_About this exercise_
The records that follow are to be transcribed in full, without their images.

**** Exercise data ****

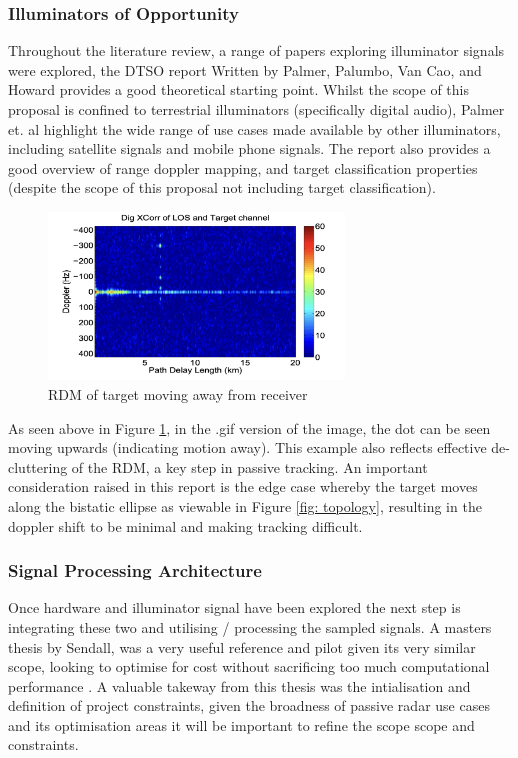 \documentclass[12pt,a4paper]{article}
\begin{document}
\subsubsection{Illuminators of Opportunity}
Throughout the literature review, a range of papers exploring illuminator signals were explored, the DTSO report Written by Palmer, Palumbo, Van Cao, and Howard provides a good theoretical starting point. Whilst the scope of this proposal is confined to terrestrial illuminators (specifically digital audio), Palmer et. al highlight the wide range of use cases made available by other illuminators, including satellite signals and mobile phone signals. The report also provides a good overview of range doppler mapping, and target classification properties (despite the scope of this proposal not including target classification).

\begin{figure}[htbp]
    \centering
    \includegraphics[width=0.7\textwidth]{movingTarget.jpg}
    \caption{RDM of target moving away from receiver \cite{DTSO2009}}
    \label{fig:rdm}
\end{figure}

\noindent As seen above in Figure \ref{fig:rdm}, in the .gif version of the image, the dot can be seen moving upwards (indicating motion away). This example also reflects effective de-cluttering of the RDM, a key step in passive tracking. An important consideration raised in this report is the edge case whereby the target moves along the bistatic ellipse as viewable in Figure \ref{fig: topology}, resulting in the doppler shift to be minimal and making tracking difficult.

\subsubsection{Signal Processing Architecture}
Once hardware and illuminator signal have been explored the next step is integrating these two and utilising / processing the sampled signals. A masters thesis by Sendall, was a very useful reference and pilot given its very similar scope, looking to optimise for cost without sacrificing too much computational performance \cite{FMlowCost}. A valuable takeway from this thesis was the intialisation and definition of project constraints, given the broadness of passive radar use cases and its optimisation areas it will be important to refine the scope scope and constraints.
\end{document}
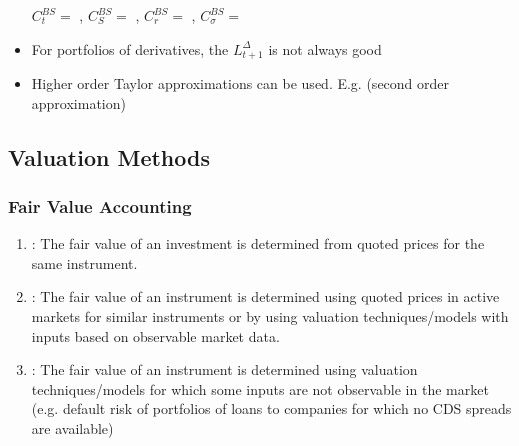 \begin{itemize}[leftmargin=*]
$ C_{t}^{B S}=$ , $C_{S}^{B S}=$ , $C_{r}^{B S}=$ , $C_{\sigma}^{B S}=$ 

    \item For portfolios of derivatives, the  $L_{t+1}^{\Delta}$ is not always good
    \item Higher order Taylor approximations can be used. E.g.  (second order approximation)
\end{itemize}






\subsection*{Valuation Methods}
\subsubsection*{Fair Value Accounting}
\begin{enumerate}[leftmargin=*]
    \item {}: The fair value of an investment is determined from quoted prices for the
same instrument.
    \item {}: The fair value of an instrument is determined using
quoted prices in active markets for similar instruments or by using valuation
techniques/models with inputs based on observable market data.
    \item {}: The fair value of an instrument is determined using
valuation techniques/models for which some inputs are not observable in the market (e.g.
default risk of portfolios of loans to companies for which no CDS spreads are available)
\end{enumerate}
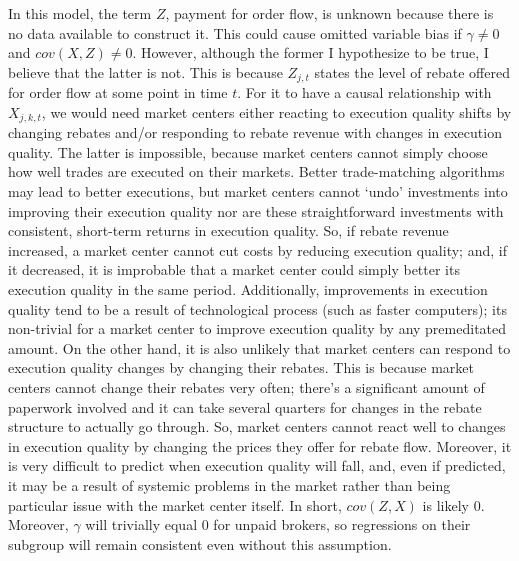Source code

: \documentclass[12pt,a4paper]{extarticle}
\begin{document}
	In this model, the term $Z$, payment for order flow, is unknown because there is no data available to construct it. This could cause omitted variable bias if $\gamma \neq 0$ and $cov(X, Z) \neq 0$. However, although the former I hypothesize to be true, I believe that the latter is not. This is because $Z_{j,  t}$ states the level of rebate offered for order flow at some point in time $t$. For it to have a causal relationship with $X_{j, k,  t}$, we would need market centers either reacting to execution quality shifts by changing rebates and/or responding to rebate revenue with changes in execution quality. The latter is impossible, because market centers cannot simply choose how well trades are executed on their markets. Better trade-matching algorithms may lead to better executions, but market centers cannot `undo' investments into improving their execution quality nor are these straightforward investments with consistent, short-term returns in execution quality. So, if rebate revenue increased, a market center cannot cut costs by reducing execution quality; and, if it decreased, it is improbable that a market center could simply better its execution quality in the same period. Additionally, improvements in execution quality tend to be a result of technological process (such as faster computers); its non-trivial for a market center to improve execution quality by any premeditated amount. On the other hand, it is also unlikely that market centers can respond to execution quality changes by changing their rebates. This is because market centers cannot change their rebates very often; there's a significant amount of paperwork involved and it can take several quarters for changes in the rebate structure to actually go through. So, market centers cannot react well to changes in execution quality by changing the prices they offer for rebate flow. Moreover, it is very difficult to predict when execution quality will fall, and, even if predicted, it may be a result of systemic problems in the market rather than being particular issue with the market center itself. In short, $cov(Z, X)$ is likely $0$. Moreover, $\gamma$ will trivially equal $0$ for unpaid brokers, so regressions on their subgroup will remain consistent even without this assumption. 
	
\end{document}
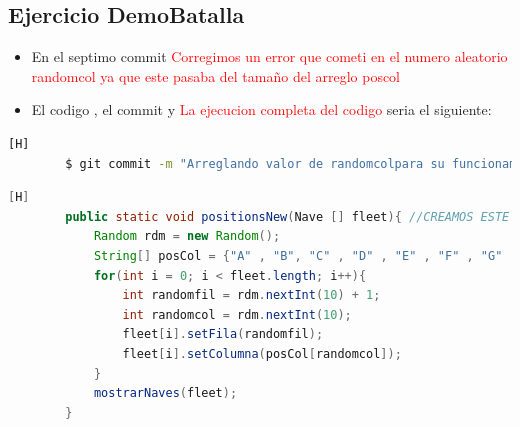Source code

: \documentclass{article}
\begin{document}
    \subsection{Ejercicio DemoBatalla}
	\begin{itemize}	
		\item En el septimo commit \textcolor{red}{Corregimos un error que cometi en el numero aleatorio randomcol ya que este pasaba del tamaño del arreglo poscol}
		\item El codigo , el commit y \textcolor{red}{La ejecucion completa del codigo} seria el siguiente:
	\end{itemize}
	\begin{lstlisting}[language=bash,caption={Commit}][H]
		$ git commit -m "Arreglando valor de randomcolpara su funcionamiento ya que pasaba del numero de elementos del arreglo poscol"
	\end{lstlisting}
	\begin{lstlisting}[language=java,caption={Las lineas de codigo del metodo creado:}][H]
        public static void positionsNew(Nave [] fleet){ //CREAMOS ESTE METODO positionsNew DONDE PONEMOS EN UBICACIONES ALEATORIAS NUESTRAS NAVES QUE YA HABIAN SIDO INGRESADAS NOS AYUDAMOS CON LA CLASE RANDOM DONDE ESTA NOS PERMITE INTERCAMBIAR POSICIONES Y TAMBIEN CREAMOS UN ARRAY DE STRINGS DONDE SERIAN LAS POSICIONES DE LAS COLUMNAS Y ESTAS TAMBIEN PUEDAN CAMBIAR DESPUES MOSTRAMOS LOS RESULTADOS 
            Random rdm = new Random();
            String[] posCol = {"A" , "B", "C" , "D" , "E" , "F" , "G" , "H" , "I" , "J"};
            for(int i = 0; i < fleet.length; i++){
                int randomfil = rdm.nextInt(10) + 1;
                int randomcol = rdm.nextInt(10);
                fleet[i].setFila(randomfil);
                fleet[i].setColumna(posCol[randomcol]);
            }
            mostrarNaves(fleet);
        }
	\end{lstlisting}
\end{document}
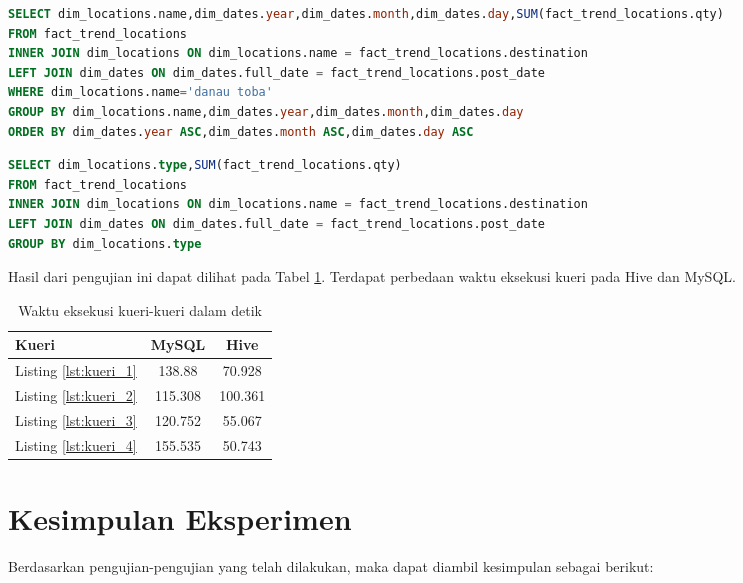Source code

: \begin{lstlisting}[language=SQL,basicstyle=\tiny,caption=Mencari tren suatu lokasi wisata dari hari ke hari,label={lst:kueri_3}]
SELECT dim_locations.name,dim_dates.year,dim_dates.month,dim_dates.day,SUM(fact_trend_locations.qty) 
FROM fact_trend_locations 
INNER JOIN dim_locations ON dim_locations.name = fact_trend_locations.destination 
LEFT JOIN dim_dates ON dim_dates.full_date = fact_trend_locations.post_date  
WHERE dim_locations.name='danau toba' 
GROUP BY dim_locations.name,dim_dates.year,dim_dates.month,dim_dates.day 
ORDER BY dim_dates.year ASC,dim_dates.month ASC,dim_dates.day ASC 
\end{lstlisting}

\begin{lstlisting}[language=SQL,basicstyle=\tiny,caption=Mencari tren tipe lokasi wisata,label={lst:kueri_4}]
SELECT dim_locations.type,SUM(fact_trend_locations.qty) 
FROM fact_trend_locations 
INNER JOIN dim_locations ON dim_locations.name = fact_trend_locations.destination 
LEFT JOIN dim_dates ON dim_dates.full_date = fact_trend_locations.post_date  
GROUP BY dim_locations.type 
\end{lstlisting}

Hasil dari pengujian ini dapat dilihat pada Tabel \ref{tab:eks_kueri}. Terdapat perbedaan waktu eksekusi kueri pada Hive dan MySQL.

\begin{table}
	\centering
	\begin{tabular}{| l | c | c |}
		\hline
		Kueri	& MySQL & Hive  \\
		\hline
		Listing \ref{lst:kueri_1} & 138.88 & 70.928 \\
		Listing \ref{lst:kueri_2} & 115.308 & 100.361 \\
		Listing \ref{lst:kueri_3} & 120.752 & 55.067 \\
		Listing \ref{lst:kueri_4} & 155.535 & 50.743 \\
		\hline
	\end{tabular}	
	\caption{Waktu eksekusi kueri-kueri dalam detik}\label{tab:eks_kueri}
\end{table}	

\section{Kesimpulan Eksperimen}
Berdasarkan pengujian-pengujian yang telah dilakukan, maka dapat diambil kesimpulan sebagai berikut:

****

_Reply_
 \documentclass[12pt,a4paper]{article}
\begin{document}
\subsubsection{Illuminators of Opportunity}
Throughout the literature review, a range of papers exploring illuminator signals were explored, the DTSO report Written by Palmer, Palumbo, Van Cao, and Howard provides a good theoretical starting point. Whilst the scope of this proposal is confined to terrestrial illuminators (specifically digital audio), Palmer et. al highlight the wide range of use cases made available by other illuminators, including satellite signals and mobile phone signals. The report also provides a good overview of range doppler mapping, and target classification properties (despite the scope of this proposal not including target classification).

\begin{figure}[htbp]
    \centering
    \includegraphics[width=0.7\textwidth]{movingTarget.jpg}
    \caption{RDM of target moving away from receiver \cite{DTSO2009}}
    \label{fig:rdm}
\end{figure}

\noindent As seen above in Figure \ref{fig:rdm}, in the .gif version of the image, the dot can be seen moving upwards (indicating motion away). This example also reflects effective de-cluttering of the RDM, a key step in passive tracking. An important consideration raised in this report is the edge case whereby the target moves along the bistatic ellipse as viewable in Figure \ref{fig: topology}, resulting in the doppler shift to be minimal and making tracking difficult.

\subsubsection{Signal Processing Architecture}
Once hardware and illuminator signal have been explored the next step is integrating these two and utilising / processing the sampled signals. A masters thesis by Sendall, was a very useful reference and pilot given its very similar scope, looking to optimise for cost without sacrificing too much computational performance \cite{FMlowCost}. A valuable takeway from this thesis was the intialisation and definition of project constraints, given the broadness of passive radar use cases and its optimisation areas it will be important to refine the scope scope and constraints.
\end{document}
 \begin{itemize}[leftmargin=*]
$ C_{t}^{B S}=$ , $C_{S}^{B S}=$ , $C_{r}^{B S}=$ , $C_{\sigma}^{B S}=$ 

    \item For portfolios of derivatives, the  $L_{t+1}^{\Delta}$ is not always good
    \item Higher order Taylor approximations can be used. E.g.  (second order approximation)
\end{itemize}






\subsection*{Valuation Methods}
\subsubsection*{Fair Value Accounting}
\begin{enumerate}[leftmargin=*]
    \item {}: The fair value of an investment is determined from quoted prices for the
same instrument.
    \item {}: The fair value of an instrument is determined using
quoted prices in active markets for similar instruments or by using valuation
techniques/models with inputs based on observable market data.
    \item {}: The fair value of an instrument is determined using
valuation techniques/models for which some inputs are not observable in the market (e.g.
default risk of portfolios of loans to companies for which no CDS spreads are available)
\end{enumerate}
Source code

: \documentclass[12pt,a4paper]{extarticle}
\begin{document}
	In this model, the term $Z$, payment for order flow, is unknown because there is no data available to construct it. This could cause omitted variable bias if $\gamma \neq 0$ and $cov(X, Z) \neq 0$. However, although the former I hypothesize to be true, I believe that the latter is not. This is because $Z_{j,  t}$ states the level of rebate offered for order flow at some point in time $t$. For it to have a causal relationship with $X_{j, k,  t}$, we would need market centers either reacting to execution quality shifts by changing rebates and/or responding to rebate revenue with changes in execution quality. The latter is impossible, because market centers cannot simply choose how well trades are executed on their markets. Better trade-matching algorithms may lead to better executions, but market centers cannot `undo' investments into improving their execution quality nor are these straightforward investments with consistent, short-term returns in execution quality. So, if rebate revenue increased, a market center cannot cut costs by reducing execution quality; and, if it decreased, it is improbable that a market center could simply better its execution quality in the same period. Additionally, improvements in execution quality tend to be a result of technological process (such as faster computers); its non-trivial for a market center to improve execution quality by any premeditated amount. On the other hand, it is also unlikely that market centers can respond to execution quality changes by changing their rebates. This is because market centers cannot change their rebates very often; there's a significant amount of paperwork involved and it can take several quarters for changes in the rebate structure to actually go through. So, market centers cannot react well to changes in execution quality by changing the prices they offer for rebate flow. Moreover, it is very difficult to predict when execution quality will fall, and, even if predicted, it may be a result of systemic problems in the market rather than being particular issue with the market center itself. In short, $cov(Z, X)$ is likely $0$. Moreover, $\gamma$ will trivially equal $0$ for unpaid brokers, so regressions on their subgroup will remain consistent even without this assumption. 
	
\end{document}
Source code

: \documentclass{article}
\begin{document}
    \subsection{Ejercicio DemoBatalla}
	\begin{itemize}	
		\item En el septimo commit \textcolor{red}{Corregimos un error que cometi en el numero aleatorio randomcol ya que este pasaba del tamaño del arreglo poscol}
		\item El codigo , el commit y \textcolor{red}{La ejecucion completa del codigo} seria el siguiente:
	\end{itemize}
	\begin{lstlisting}[language=bash,caption={Commit}][H]
		$ git commit -m "Arreglando valor de randomcolpara su funcionamiento ya que pasaba del numero de elementos del arreglo poscol"
	\end{lstlisting}
	\begin{lstlisting}[language=java,caption={Las lineas de codigo del metodo creado:}][H]
        public static void positionsNew(Nave [] fleet){ //CREAMOS ESTE METODO positionsNew DONDE PONEMOS EN UBICACIONES ALEATORIAS NUESTRAS NAVES QUE YA HABIAN SIDO INGRESADAS NOS AYUDAMOS CON LA CLASE RANDOM DONDE ESTA NOS PERMITE INTERCAMBIAR POSICIONES Y TAMBIEN CREAMOS UN ARRAY DE STRINGS DONDE SERIAN LAS POSICIONES DE LAS COLUMNAS Y ESTAS TAMBIEN PUEDAN CAMBIAR DESPUES MOSTRAMOS LOS RESULTADOS 
            Random rdm = new Random();
            String[] posCol = {"A" , "B", "C" , "D" , "E" , "F" , "G" , "H" , "I" , "J"};
            for(int i = 0; i < fleet.length; i++){
                int randomfil = rdm.nextInt(10) + 1;
                int randomcol = rdm.nextInt(10);
                fleet[i].setFila(randomfil);
                fleet[i].setColumna(posCol[randomcol]);
            }
            mostrarNaves(fleet);
        }
	\end{lstlisting}
\end{document}
Source code

: \begin{lstlisting}[language=SQL,basicstyle=\tiny,caption=Mencari tren suatu lokasi wisata dari hari ke hari,label={lst:kueri_3}]
SELECT dim_locations.name,dim_dates.year,dim_dates.month,dim_dates.day,SUM(fact_trend_locations.qty) 
FROM fact_trend_locations 
INNER JOIN dim_locations ON dim_locations.name = fact_trend_locations.destination 
LEFT JOIN dim_dates ON dim_dates.full_date = fact_trend_locations.post_date  
WHERE dim_locations.name='danau toba' 
GROUP BY dim_locations.name,dim_dates.year,dim_dates.month,dim_dates.day 
ORDER BY dim_dates.year ASC,dim_dates.month ASC,dim_dates.day ASC 
\end{lstlisting}

\begin{lstlisting}[language=SQL,basicstyle=\tiny,caption=Mencari tren tipe lokasi wisata,label={lst:kueri_4}]
SELECT dim_locations.type,SUM(fact_trend_locations.qty) 
FROM fact_trend_locations 
INNER JOIN dim_locations ON dim_locations.name = fact_trend_locations.destination 
LEFT JOIN dim_dates ON dim_dates.full_date = fact_trend_locations.post_date  
GROUP BY dim_locations.type 
\end{lstlisting}

Hasil dari pengujian ini dapat dilihat pada Tabel \ref{tab:eks_kueri}. Terdapat perbedaan waktu eksekusi kueri pada Hive dan MySQL.

\begin{table}
	\centering
	\begin{tabular}{| l | c | c |}
		\hline
		Kueri	& MySQL & Hive  \\
		\hline
		Listing \ref{lst:kueri_1} & 138.88 & 70.928 \\
		Listing \ref{lst:kueri_2} & 115.308 & 100.361 \\
		Listing \ref{lst:kueri_3} & 120.752 & 55.067 \\
		Listing \ref{lst:kueri_4} & 155.535 & 50.743 \\
		\hline
	\end{tabular}	
	\caption{Waktu eksekusi kueri-kueri dalam detik}\label{tab:eks_kueri}
\end{table}	

\section{Kesimpulan Eksperimen}
Berdasarkan pengujian-pengujian yang telah dilakukan, maka dapat diambil kesimpulan sebagai berikut:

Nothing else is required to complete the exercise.